Effective Therapy For Resistant High Conflict Divorcing Families (Part 3)

(If you haven’t read Parts 1 or 2, start here)

 

Q: What is the best therapy to suggest for a custody family where the parents constantly argue and undermine each other?

 

Informed court involvement is important when it comes to ordering therapy for high conflict families. What you have to explain to the judge involves an area most mental health professionals believe they fully understand, while it is unlikely the judge has ever thought about the area at all. In our opinion even mental health professionals may not fully understand the area either. It is Systems Theory thinking, and especially the unexpected implications for treatment that follow from Systems thinking.

First, some background. As we go through the day we operate within a steady parade of different systems: alone; with spouse; with children; with anyone else who may be in house; within the workplace (which may harbor several systems), after work in recreational and other social circles. Each system will automatically elicit (stimulate) a different (some slightly different, others very different) cluster of body-mind neural circuits in your brain. You will, almost literally, be a different person in each system. (I have four children. It was obvious to me even years before I was trained in my field, that I felt different, and acted differently, with each child.)
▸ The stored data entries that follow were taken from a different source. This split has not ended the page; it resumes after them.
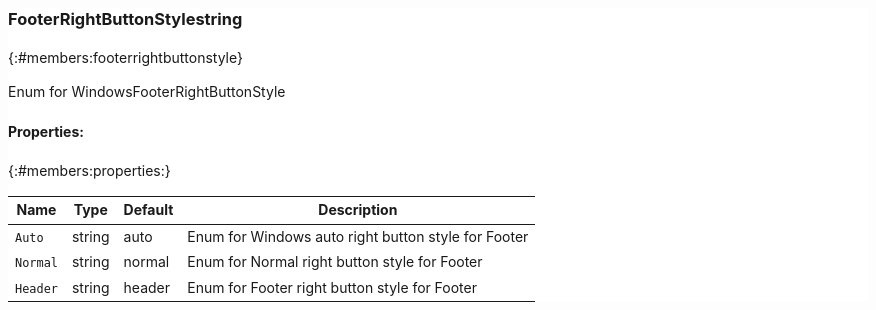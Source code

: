 













### FooterRightButtonStyle<span class="type-signature type string">string</span>
{:#members:footerrightbuttonstyle}








Enum for WindowsFooterRightButtonStyle






#### Properties:
{:#members:properties:}





<table class="props">
<thead>
<tr>
<th>Name</th>
<th>Type</th>
<th>Default</th>
<th class="last">Description</th>
</tr>
</thead>
<tbody>
<tr>
<td class="name"><code>Auto</code></td>
<td class="type"><span class="param-type">string</span></td>
<td class="default">auto</td>
<td class="description last">Enum for Windows auto right button style for Footer</td>
</tr>
<tr>
<td class="name"><code>Normal</code></td>
<td class="type"><span class="param-type">string</span></td>
<td class="default">normal</td>
<td class="description last">Enum for Normal right button style for Footer</td>
</tr>
<tr>
<td class="name"><code>Header</code></td>
<td class="type"><span class="param-type">string</span></td>
<td class="default">header</td>
<td class="description last">Enum for Footer right button style for Footer</td>
</tr>
</tbody>
</table>
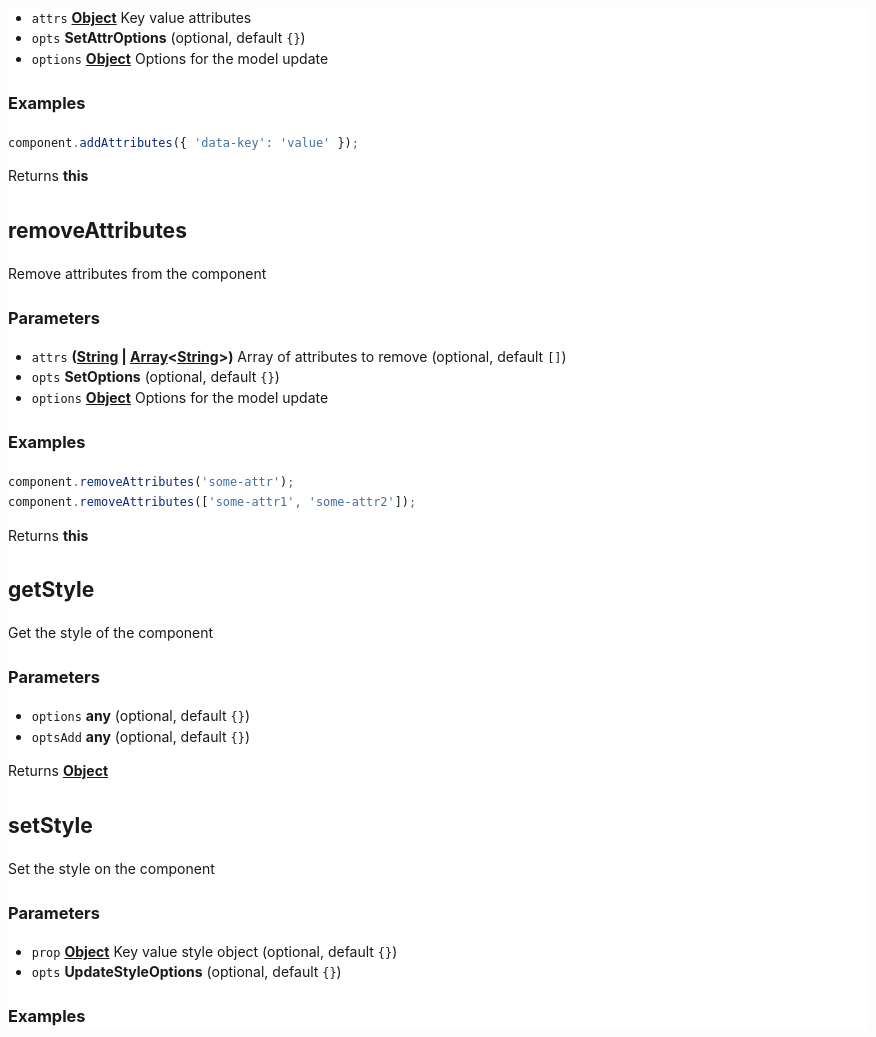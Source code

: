 - `attrs` **[Object][2]** Key value attributes
- `opts` **SetAttrOptions** (optional, default `{}`)
- `options` **[Object][2]** Options for the model update

### Examples

```javascript
component.addAttributes({ 'data-key': 'value' });
```

Returns **this**&#x20;

## removeAttributes

Remove attributes from the component

### Parameters

- `attrs` **([String][1] | [Array][5]<[String][1]>)** Array of attributes to remove (optional, default `[]`)
- `opts` **SetOptions** (optional, default `{}`)
- `options` **[Object][2]** Options for the model update

### Examples

```javascript
component.removeAttributes('some-attr');
component.removeAttributes(['some-attr1', 'some-attr2']);
```

Returns **this**&#x20;

## getStyle

Get the style of the component

### Parameters

- `options` **any** (optional, default `{}`)
- `optsAdd` **any** (optional, default `{}`)

Returns **[Object][2]**&#x20;

## setStyle

Set the style on the component

### Parameters

- `prop` **[Object][2]** Key value style object (optional, default `{}`)
- `opts` **UpdateStyleOptions** (optional, default `{}`)

### Examples


[Component]: component.html
[1]: https://developer.mozilla.org/docs/Web/JavaScript/Reference/Global_Objects/String
[2]: https://developer.mozilla.org/docs/Web/JavaScript/Reference/Global_Objects/Object
[3]: https://developer.mozilla.org/docs/Web/JavaScript/Reference/Global_Objects/Boolean
[4]: https://developer.mozilla.org/docs/Web/JavaScript/Reference/Statements/function
[5]: https://developer.mozilla.org/docs/Web/JavaScript/Reference/Global_Objects/Array
[6]: https://github.com/GrapesJS/grapesjs/blob/master/src/utils/Resizer.ts
[7]: /modules/Components-js.html
[8]: /modules/Traits.html
[9]: https://developer.mozilla.org/docs/Web/JavaScript/Reference/Global_Objects/Number
[10]: https://github.com/GrapesJS/grapesjs/issues/1936
[11]: https://developer.mozilla.org/docs/Web/JavaScript/Reference/Global_Objects/undefined
[12]: https://developer.mozilla.org/docs/Web/HTML/Element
Each custody family is a unique system. Each member will act differently within that system than when part of any other system. This means the members of this family really require a special type of family therapy to be able to deal with the unique things that happen in that system. but, as said, we also know that this is impossible. (By “special type” we mean a therapy that can deal with typically non-cooperative clients. This type of therapy requires backup help from the court.)

So what to do? Family therapy is needed and will hardly ever happen. And even if it were to come about, in a high-conflict case the sessions would be chaotic and likely scare the children.